EIS测量条件:扰动电压振幅为5 mV,频率范围在1 Hz~10 kHz之间,EIS测定所用的电解质溶液为1 mmol/L K4[Fe(CN)6]/K3[Fe(CN)6](0.1 mol/L PBS 缓冲液,pH 7.0)。

1.3 实验方法

1.3.1 金电极清洗和预处理

实验中所用的金电极(AuE,d=3 mm)在进行化学修饰前分别用尺度为1.0,0.3,0.05 μm的α-Al2O3粉抛光,并相继在二次水中超声洗涤,最后在0.1 mol/L H2SO4溶液中进行电化学清洗,在-0.2~1.6 V电势范围内循环扫描,显现出3个金氧化的特征峰和稳定的电流,取出电极,然后用二次水将电极表面冲洗干净,氮气吹干。

1.3.2 金纳米粒子的制备

实验中所用的13 nm尺度的金纳米粒子(AuNPs)制备过程参照文献[13]:将1.94 mL 0.1 mol/L的柠檬酸钠溶液加入到沸腾的氯金酸溶液(50 mL水和0.167 mL 10%氯金酸的混合液),煮沸10 min,得到酒红色胶体溶液,搅拌冷却至室温,即制备出13 nm的AuNPs胶体。
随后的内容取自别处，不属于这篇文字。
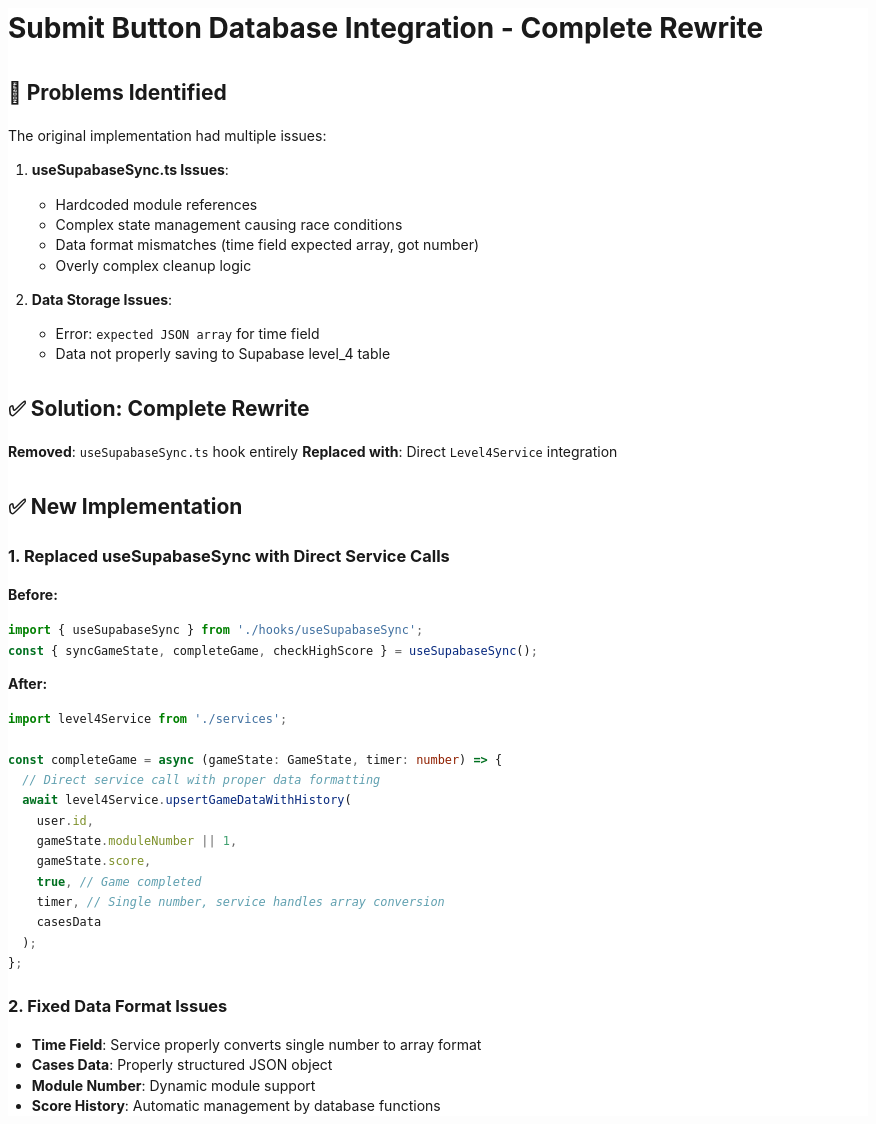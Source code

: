 # Submit Button Database Integration - Complete Rewrite

## 🐛 **Problems Identified**

The original implementation had multiple issues:

1. **useSupabaseSync.ts Issues**:
   - Hardcoded module references
   - Complex state management causing race conditions
   - Data format mismatches (time field expected array, got number)
   - Overly complex cleanup logic

2. **Data Storage Issues**:
   - Error: `expected JSON array` for time field
   - Data not properly saving to Supabase level_4 table

## ✅ **Solution: Complete Rewrite**

**Removed**: `useSupabaseSync.ts` hook entirely
**Replaced with**: Direct `Level4Service` integration

## ✅ **New Implementation**

### 1. **Replaced useSupabaseSync with Direct Service Calls**
**Before:**
```typescript
import { useSupabaseSync } from './hooks/useSupabaseSync';
const { syncGameState, completeGame, checkHighScore } = useSupabaseSync();
```

**After:**
```typescript
import level4Service from './services';

const completeGame = async (gameState: GameState, timer: number) => {
  // Direct service call with proper data formatting
  await level4Service.upsertGameDataWithHistory(
    user.id,
    gameState.moduleNumber || 1,
    gameState.score,
    true, // Game completed
    timer, // Single number, service handles array conversion
    casesData
  );
};
```

### 2. **Fixed Data Format Issues**
- **Time Field**: Service properly converts single number to array format
- **Cases Data**: Properly structured JSON object
- **Module Number**: Dynamic module support
- **Score History**: Automatic management by database functions
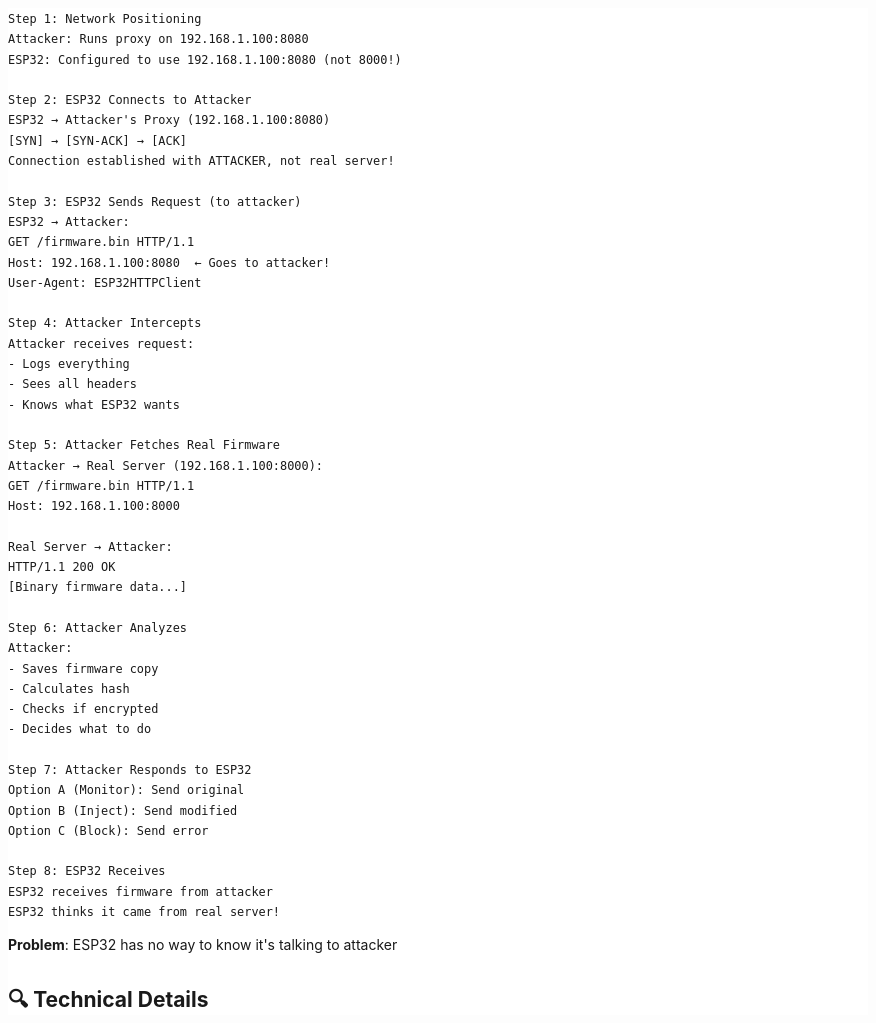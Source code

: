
 ```
Step 1: Network Positioning
Attacker: Runs proxy on 192.168.1.100:8080
ESP32: Configured to use 192.168.1.100:8080 (not 8000!)

Step 2: ESP32 Connects to Attacker
ESP32 → Attacker's Proxy (192.168.1.100:8080)
[SYN] → [SYN-ACK] → [ACK]
Connection established with ATTACKER, not real server!

Step 3: ESP32 Sends Request (to attacker)
ESP32 → Attacker:
GET /firmware.bin HTTP/1.1
Host: 192.168.1.100:8080  ← Goes to attacker!
User-Agent: ESP32HTTPClient

Step 4: Attacker Intercepts
Attacker receives request:
- Logs everything
- Sees all headers
- Knows what ESP32 wants

Step 5: Attacker Fetches Real Firmware
Attacker → Real Server (192.168.1.100:8000):
GET /firmware.bin HTTP/1.1
Host: 192.168.1.100:8000

Real Server → Attacker:
HTTP/1.1 200 OK
[Binary firmware data...]

Step 6: Attacker Analyzes
Attacker:
- Saves firmware copy
- Calculates hash
- Checks if encrypted
- Decides what to do

Step 7: Attacker Responds to ESP32
Option A (Monitor): Send original
Option B (Inject): Send modified
Option C (Block): Send error

Step 8: ESP32 Receives
ESP32 receives firmware from attacker
ESP32 thinks it came from real server!
```

**Problem**: ESP32 has no way to know it's talking to attacker

## 🔍 Technical Details
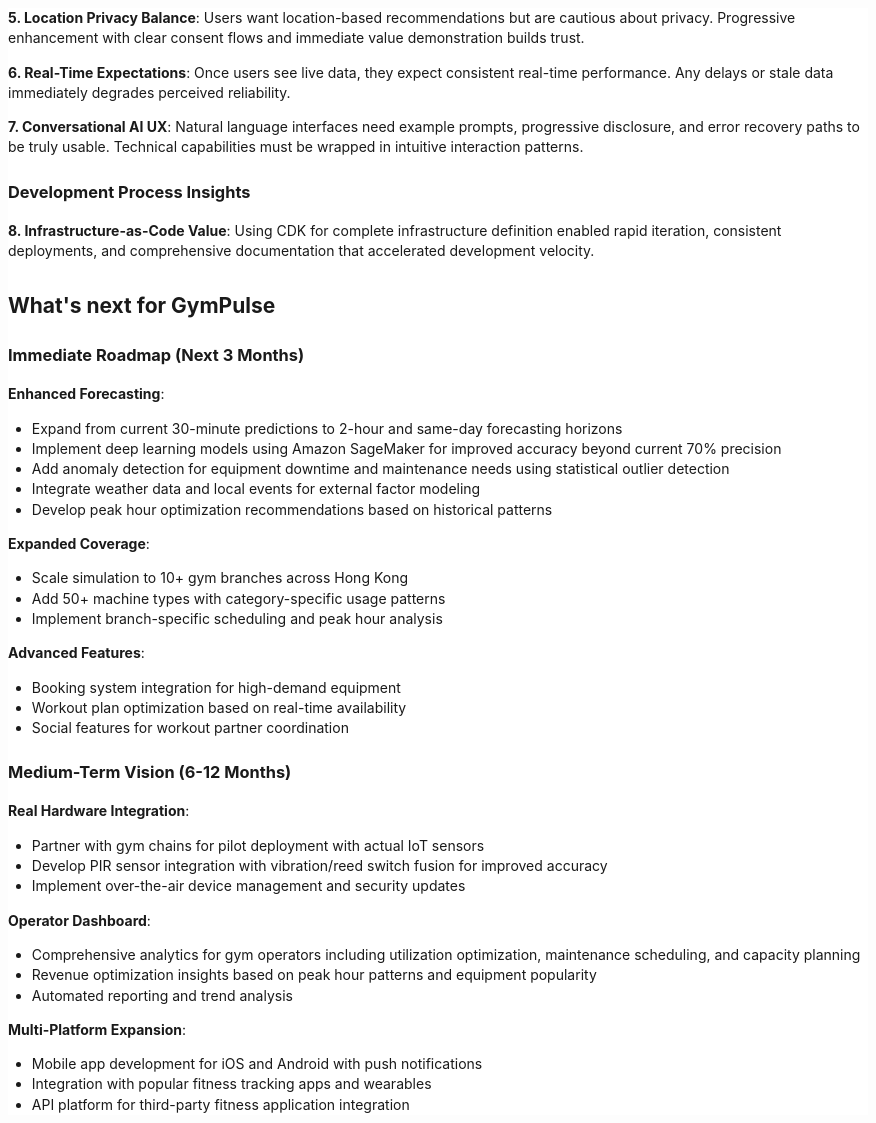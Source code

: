 **5. Location Privacy Balance**: Users want location-based recommendations but are cautious about privacy. Progressive enhancement with clear consent flows and immediate value demonstration builds trust.

**6. Real-Time Expectations**: Once users see live data, they expect consistent real-time performance. Any delays or stale data immediately degrades perceived reliability.

**7. Conversational AI UX**: Natural language interfaces need example prompts, progressive disclosure, and error recovery paths to be truly usable. Technical capabilities must be wrapped in intuitive interaction patterns.

### Development Process Insights

**8. Infrastructure-as-Code Value**: Using CDK for complete infrastructure definition enabled rapid iteration, consistent deployments, and comprehensive documentation that accelerated development velocity.

## What's next for GymPulse

### Immediate Roadmap (Next 3 Months)

**Enhanced Forecasting**:
- Expand from current 30-minute predictions to 2-hour and same-day forecasting horizons
- Implement deep learning models using Amazon SageMaker for improved accuracy beyond current 70% precision
- Add anomaly detection for equipment downtime and maintenance needs using statistical outlier detection
- Integrate weather data and local events for external factor modeling
- Develop peak hour optimization recommendations based on historical patterns

**Expanded Coverage**:
- Scale simulation to 10+ gym branches across Hong Kong
- Add 50+ machine types with category-specific usage patterns
- Implement branch-specific scheduling and peak hour analysis

**Advanced Features**:
- Booking system integration for high-demand equipment
- Workout plan optimization based on real-time availability
- Social features for workout partner coordination

### Medium-Term Vision (6-12 Months)

**Real Hardware Integration**:
- Partner with gym chains for pilot deployment with actual IoT sensors
- Develop PIR sensor integration with vibration/reed switch fusion for improved accuracy
- Implement over-the-air device management and security updates

**Operator Dashboard**:
- Comprehensive analytics for gym operators including utilization optimization, maintenance scheduling, and capacity planning
- Revenue optimization insights based on peak hour patterns and equipment popularity
- Automated reporting and trend analysis

**Multi-Platform Expansion**:
- Mobile app development for iOS and Android with push notifications
- Integration with popular fitness tracking apps and wearables
- API platform for third-party fitness application integration
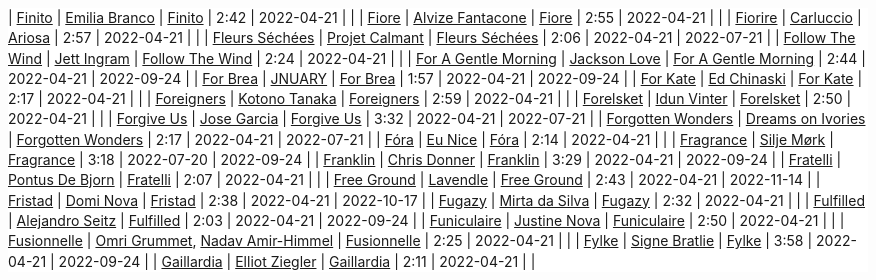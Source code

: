 | [Finito](https://open.spotify.com/track/6iWBMo4Cc2yAqwqkAUzLSN) | [Emilia Branco](https://open.spotify.com/artist/6TjvSnmtFpeJvto4Ihzozz) | [Finito](https://open.spotify.com/album/1zrmFxQTfjPUoEZepbJaSS) | 2:42 | 2022-04-21 |  |
| [Fiore](https://open.spotify.com/track/6DRCugEZcKbSOK9OT5cNvM) | [Alvize Fantacone](https://open.spotify.com/artist/4sew4Q0f9agKwtwW6EpMH1) | [Fiore](https://open.spotify.com/album/3a9gYjD5YZXp4Ss8XHXRZy) | 2:55 | 2022-04-21 |  |
| [Fiorire](https://open.spotify.com/track/1nxWCkjlOdwRwyROs99UNv) | [Carluccio](https://open.spotify.com/artist/06bxyT4bXPZaKsInaJ75UL) | [Ariosa](https://open.spotify.com/album/0YzXa9BR1O17eoFmKmSded) | 2:57 | 2022-04-21 |  |
| [Fleurs Séchées](https://open.spotify.com/track/70oTgyGPmB9ZtU2lrjbZfj) | [Projet Calmant](https://open.spotify.com/artist/7co0izocnlz4PPcuxN9dwJ) | [Fleurs Séchées](https://open.spotify.com/album/7LeBN7j9XjqfRoxtUKIvV2) | 2:06 | 2022-04-21 | 2022-07-21 |
| [Follow The Wind](https://open.spotify.com/track/5TsrzBIJvEJXoujkVVY6be) | [Jett Ingram](https://open.spotify.com/artist/1OsM3C8DqfNYJc0PXD0Pyv) | [Follow The Wind](https://open.spotify.com/album/00szFnztAJMvCFQI4xN0pe) | 2:24 | 2022-04-21 |  |
| [For A Gentle Morning](https://open.spotify.com/track/35mE5q37ovOCjZGf2P5EG4) | [Jackson Love](https://open.spotify.com/artist/1UgWMZAdp3B83W5kgT6QEC) | [For A Gentle Morning](https://open.spotify.com/album/61znAWhGllMzFk4NtE5LcZ) | 2:44 | 2022-04-21 | 2022-09-24 |
| [For Brea](https://open.spotify.com/track/7AAiL40T07q44EzwZWhsmf) | [JNUARY](https://open.spotify.com/artist/66A9oG2ybGddl9xwDibKak) | [For Brea](https://open.spotify.com/album/3DhaC4gb4cgt8tLlBEEERI) | 1:57 | 2022-04-21 | 2022-09-24 |
| [For Kate](https://open.spotify.com/track/4uNQlDhz4fIKvjvdSESKou) | [Ed Chinaski](https://open.spotify.com/artist/1uiURs2L2yxv1vr5vGwbSt) | [For Kate](https://open.spotify.com/album/1eGuJ5nZme9vfMMyb5B07S) | 2:17 | 2022-04-21 |  |
| [Foreigners](https://open.spotify.com/track/3pPVu5GqeYai4ZFNP0j9Wr) | [Kotono Tanaka](https://open.spotify.com/artist/2uEVl0y8kXD2i1zFhFt7vT) | [Foreigners](https://open.spotify.com/album/3eVdNFfpQKGj1btqfQGoa4) | 2:59 | 2022-04-21 |  |
| [Forelsket](https://open.spotify.com/track/4Oo0RKYm64PZSIbpFmcuK9) | [Idun Vinter](https://open.spotify.com/artist/1xxEOepOhE9VubYZpZX10m) | [Forelsket](https://open.spotify.com/album/6HKYX4ZmdHL8DMhsWp497N) | 2:50 | 2022-04-21 |  |
| [Forgive Us](https://open.spotify.com/track/7pIprvHSIi4bZiFGc6xf5p) | [Jose Garcia](https://open.spotify.com/artist/5bwWMpXFa16RzsnAeaxttA) | [Forgive Us](https://open.spotify.com/album/2g5Cpml6zGcLEEZweDWEc5) | 3:32 | 2022-04-21 | 2022-07-21 |
| [Forgotten Wonders](https://open.spotify.com/track/6Kex7iddmKt0i9pWiNns2i) | [Dreams on Ivories](https://open.spotify.com/artist/7HE4ZAv2dzUX80AKnCOnqV) | [Forgotten Wonders](https://open.spotify.com/album/7ffHf6mFT5zKOGDZuZhYWy) | 2:17 | 2022-04-21 | 2022-07-21 |
| [Fóra](https://open.spotify.com/track/6ZpsiNnK2yPcigPrtScGHG) | [Eu Nice](https://open.spotify.com/artist/75N5zJx3aWG7AwsJmb08sK) | [Fóra](https://open.spotify.com/album/5fsRgzEKg3LSht3LtDXJWI) | 2:14 | 2022-04-21 |  |
| [Fragrance](https://open.spotify.com/track/6hDznBNAnNaItEKfaJ2z6o) | [Silje Mørk](https://open.spotify.com/artist/3Th7uQxL5iOFrWHZ4GZIzP) | [Fragrance](https://open.spotify.com/album/4P2XA9I1j6EZn8JtaWBGDZ) | 3:18 | 2022-07-20 | 2022-09-24 |
| [Franklin](https://open.spotify.com/track/1CCaaRbixRWqqHYI6HMlqg) | [Chris Donner](https://open.spotify.com/artist/4xwCgzlPsRwNfHdvlLwCsH) | [Franklin](https://open.spotify.com/album/2eYoxrrloroc4M3lXXs4Sf) | 3:29 | 2022-04-21 | 2022-09-24 |
| [Fratelli](https://open.spotify.com/track/0ptKkh5g9jnbLnNQjbpBTs) | [Pontus De Bjorn](https://open.spotify.com/artist/0CqDF46d81NfjoRM74rPtl) | [Fratelli](https://open.spotify.com/album/24K76zbkZFeNYrF4rdMUmr) | 2:07 | 2022-04-21 |  |
| [Free Ground](https://open.spotify.com/track/7q8qkfqoWf64gZPU1vm0LT) | [Lavendle](https://open.spotify.com/artist/4yJMaS2zuoK9RhQWzOE38u) | [Free Ground](https://open.spotify.com/album/7cREA26xmC6RgT0yTYeJPZ) | 2:43 | 2022-04-21 | 2022-11-14 |
| [Fristad](https://open.spotify.com/track/4G5Zl5CAe63eqW5XrAq9w2) | [Domi Nova](https://open.spotify.com/artist/1Ld0guzIxggCOIbkE319nz) | [Fristad](https://open.spotify.com/album/5t8CKlRIPsIXa5QITQRjKn) | 2:38 | 2022-04-21 | 2022-10-17 |
| [Fugazy](https://open.spotify.com/track/2d35QTcQM3EJroGevSvnEf) | [Mirta da Silva](https://open.spotify.com/artist/0lQPyV27qv4l2vBbFJsImj) | [Fugazy](https://open.spotify.com/album/7MVVUbmETVZkVsve5NOBM2) | 2:32 | 2022-04-21 |  |
| [Fulfilled](https://open.spotify.com/track/4rHaA21L4F8ScRLCCOZsCM) | [Alejandro Seitz](https://open.spotify.com/artist/3uRK0WRR8JCS6mlkg3NHej) | [Fulfilled](https://open.spotify.com/album/750a4bHkMhjvPdSTbLxLWN) | 2:03 | 2022-04-21 | 2022-09-24 |
| [Funiculaire](https://open.spotify.com/track/3PWqflZ9qblrg35dSnjOgQ) | [Justine Nova](https://open.spotify.com/artist/0Y1bmDsIuIU9QJqlcoy8o6) | [Funiculaire](https://open.spotify.com/album/4aX83tv3HrXYAhkuHZj44i) | 2:50 | 2022-04-21 |  |
| [Fusionnelle](https://open.spotify.com/track/6osge3cxU5DKKEcbru8Tk5) | [Omri Grummet](https://open.spotify.com/artist/19LcF5dYN49CCl17FM7QYr), [Nadav Amir\-Himmel](https://open.spotify.com/artist/1gLEDK37zrK7KasVpnQZsZ) | [Fusionnelle](https://open.spotify.com/album/0LrgpXNHILMtfOZ7ZLifTK) | 2:25 | 2022-04-21 |  |
| [Fylke](https://open.spotify.com/track/22iDJJFS3fHcp2VehXymVL) | [Signe Bratlie](https://open.spotify.com/artist/61VEtQG9UwPF5V01eRmZWi) | [Fylke](https://open.spotify.com/album/1jSCqDW3ZNficEbdHvTD8H) | 3:58 | 2022-04-21 | 2022-09-24 |
| [Gaillardia](https://open.spotify.com/track/69d0gZwwmPtEKC69IANjWW) | [Elliot Ziegler](https://open.spotify.com/artist/0Wh30jSV0ZQf0IzHkEddBY) | [Gaillardia](https://open.spotify.com/album/1IkqsEsJ6KoFgzb2shp98P) | 2:11 | 2022-04-21 |  |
将此AuNPs胶体溶液于4ºC存放备用。

1.3.3 电极传感界面的制备

AuNPs修饰的金电极(AuE/AuNPs)制备过程参照文献[14]:将清洁好的干净金电极置于1 mmol/L的1,6-己二硫醇的乙醇溶液中常温组装2 h,取出后用大量乙醇清洗电极表面,用氮气吹干后浸入到以上制备的AuNPs胶体溶液中常温组装1 h,然后取出,用大量二次水清洗电极表面,即制备出AuE/AuNPs电极。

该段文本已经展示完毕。